Only One Thing Matters

“What do you look for in a writer?”

I was talking with a client this week about him hiring a junior writer, and he wanted to know how I evaluate someone’s writing, what makes me confident they know what they’re doing.

He was listening very intently and ready to take down lots of notes, like he was expecting me to reel off a long list, among which obviously would be spectacular references, astronomical sales records and an adoring and share-happy audience.

But honestly, there’s only one thing I care about. All I want to see is clarity.

Writing, about anything, is about communicating meaning. It’s about being able to take your understanding of something and convey it, complete, into someone else’s mind.

When the meaning is clear, all the other stuff — the sales and the audience and the accolades — will eventually follow.

Here’s what will not get you any of that stuff:

  • Flashy vocabulary
  • Poetic style
  • Complicated sentence structures
  • Artificial rhythm
  • Over-intellectualised arguments

All these are illusions that distract both writer and reader from the piece’s meaning.

When the writing is all big words and fancy construction, the reader gets the false impression that the piece is a bit beyond them, and the writer gets the smug satisfaction of having written, without any of the benefit of having to truly clarify what they mean.

Meaning is all that matters.
And if the writer and reader are the same person, as they are when we’re writing for our own private purposes, this is even more important to keep in mind.

If you’re writing to figure out what you think about a certain situation, or to unpack some baggage you’ve been carrying around, or to explore some alternative realities you might work yourself into, then coming to clarity is crucial.

Sometimes you only get to clarity by writing about the same thing over and over again, probing a little bit further each time you sit down with the subject.

Sometimes it’s a question of taking yourself to task a bit: paying attention to the moments you start to avoid writing about something, and pushing yourself to go there.

Sometimes it’s about taking a few steps back, trying to see the situation from a distance, to allow your mind to collect bits of information you might not have considered before, so that when it comes time to write, they weave together to create something entirely new and clear.

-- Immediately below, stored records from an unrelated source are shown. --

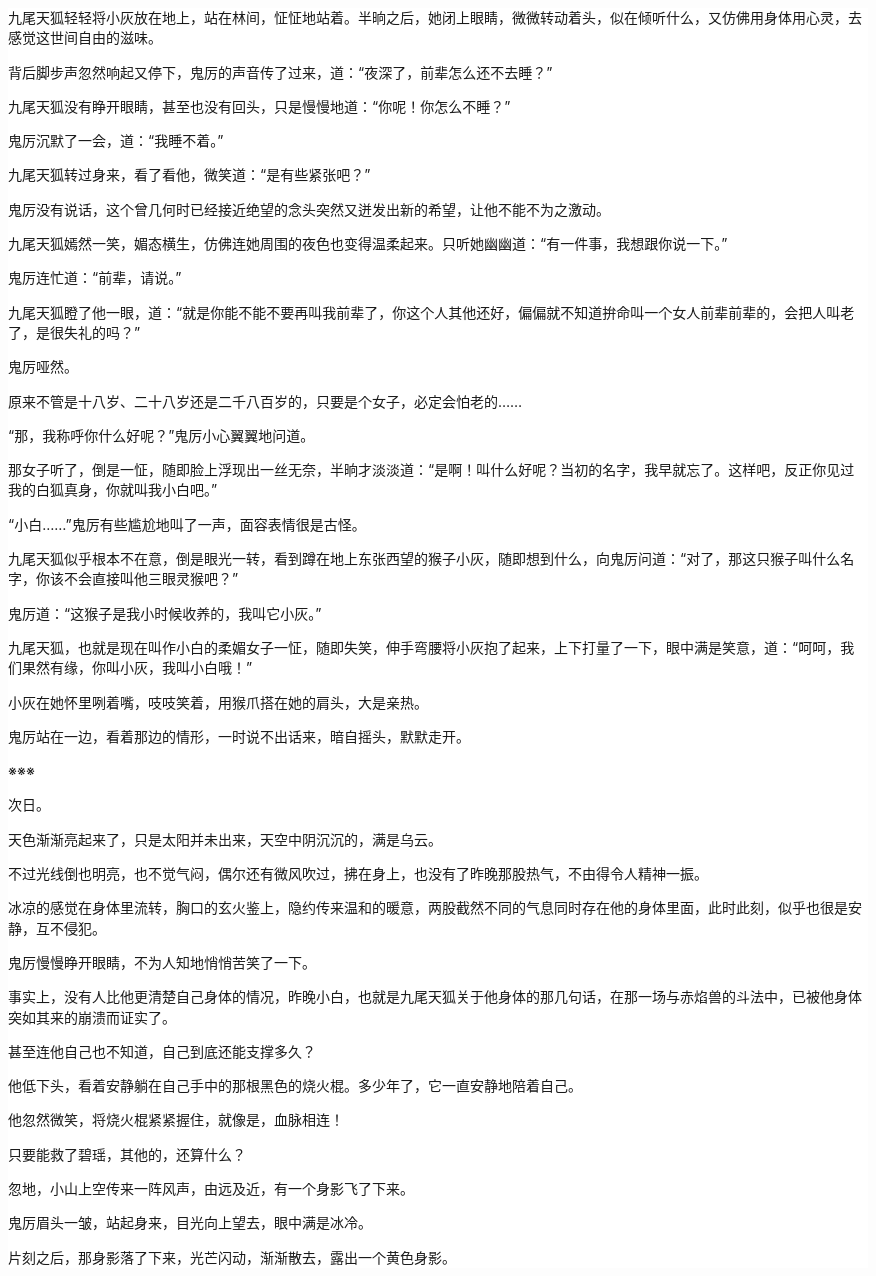 九尾天狐轻轻将小灰放在地上，站在林间，怔怔地站着。半晌之后，她闭上眼睛，微微转动着头，似在倾听什么，又仿佛用身体用心灵，去感觉这世间自由的滋味。

背后脚步声忽然响起又停下，鬼厉的声音传了过来，道：“夜深了，前辈怎么还不去睡？”

九尾天狐没有睁开眼睛，甚至也没有回头，只是慢慢地道：“你呢！你怎么不睡？”

鬼厉沉默了一会，道：“我睡不着。”

九尾天狐转过身来，看了看他，微笑道：“是有些紧张吧？”

鬼厉没有说话，这个曾几何时已经接近绝望的念头突然又迸发出新的希望，让他不能不为之激动。

九尾天狐嫣然一笑，媚态横生，仿佛连她周围的夜色也变得温柔起来。只听她幽幽道：“有一件事，我想跟你说一下。”

鬼厉连忙道：“前辈，请说。”

九尾天狐瞪了他一眼，道：“就是你能不能不要再叫我前辈了，你这个人其他还好，偏偏就不知道拚命叫一个女人前辈前辈的，会把人叫老了，是很失礼的吗？”

鬼厉哑然。

原来不管是十八岁、二十八岁还是二千八百岁的，只要是个女子，必定会怕老的……

“那，我称呼你什么好呢？”鬼厉小心翼翼地问道。

那女子听了，倒是一怔，随即脸上浮现出一丝无奈，半晌才淡淡道：“是啊！叫什么好呢？当初的名字，我早就忘了。这样吧，反正你见过我的白狐真身，你就叫我小白吧。”

“小白……”鬼厉有些尴尬地叫了一声，面容表情很是古怪。

九尾天狐似乎根本不在意，倒是眼光一转，看到蹲在地上东张西望的猴子小灰，随即想到什么，向鬼厉问道：“对了，那这只猴子叫什么名字，你该不会直接叫他三眼灵猴吧？”

鬼厉道：“这猴子是我小时候收养的，我叫它小灰。”

九尾天狐，也就是现在叫作小白的柔媚女子一怔，随即失笑，伸手弯腰将小灰抱了起来，上下打量了一下，眼中满是笑意，道：“呵呵，我们果然有缘，你叫小灰，我叫小白哦！”

小灰在她怀里咧着嘴，吱吱笑着，用猴爪搭在她的肩头，大是亲热。

鬼厉站在一边，看着那边的情形，一时说不出话来，暗自摇头，默默走开。

※※※

次日。

天色渐渐亮起来了，只是太阳并未出来，天空中阴沉沉的，满是乌云。

不过光线倒也明亮，也不觉气闷，偶尔还有微风吹过，拂在身上，也没有了昨晚那股热气，不由得令人精神一振。

冰凉的感觉在身体里流转，胸口的玄火鉴上，隐约传来温和的暖意，两股截然不同的气息同时存在他的身体里面，此时此刻，似乎也很是安静，互不侵犯。

鬼厉慢慢睁开眼睛，不为人知地悄悄苦笑了一下。

事实上，没有人比他更清楚自己身体的情况，昨晚小白，也就是九尾天狐关于他身体的那几句话，在那一场与赤焰兽的斗法中，已被他身体突如其来的崩溃而证实了。

甚至连他自己也不知道，自己到底还能支撑多久？

他低下头，看着安静躺在自己手中的那根黑色的烧火棍。多少年了，它一直安静地陪着自己。

他忽然微笑，将烧火棍紧紧握住，就像是，血脉相连！

只要能救了碧瑶，其他的，还算什么？

忽地，小山上空传来一阵风声，由远及近，有一个身影飞了下来。

鬼厉眉头一皱，站起身来，目光向上望去，眼中满是冰冷。

片刻之后，那身影落了下来，光芒闪动，渐渐散去，露出一个黄色身影。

Really, clarity is about knowing your subject.

It comes from writing about something over and over again until you can explain it in the simplest terms, answer every question and anticipate what its implications might be.

It’s about writing often, with a curious and critical mind, so that over time you start to trust yourself more, and so that the hard-won clarity of your self-observation starts to seep out into other parts of your life.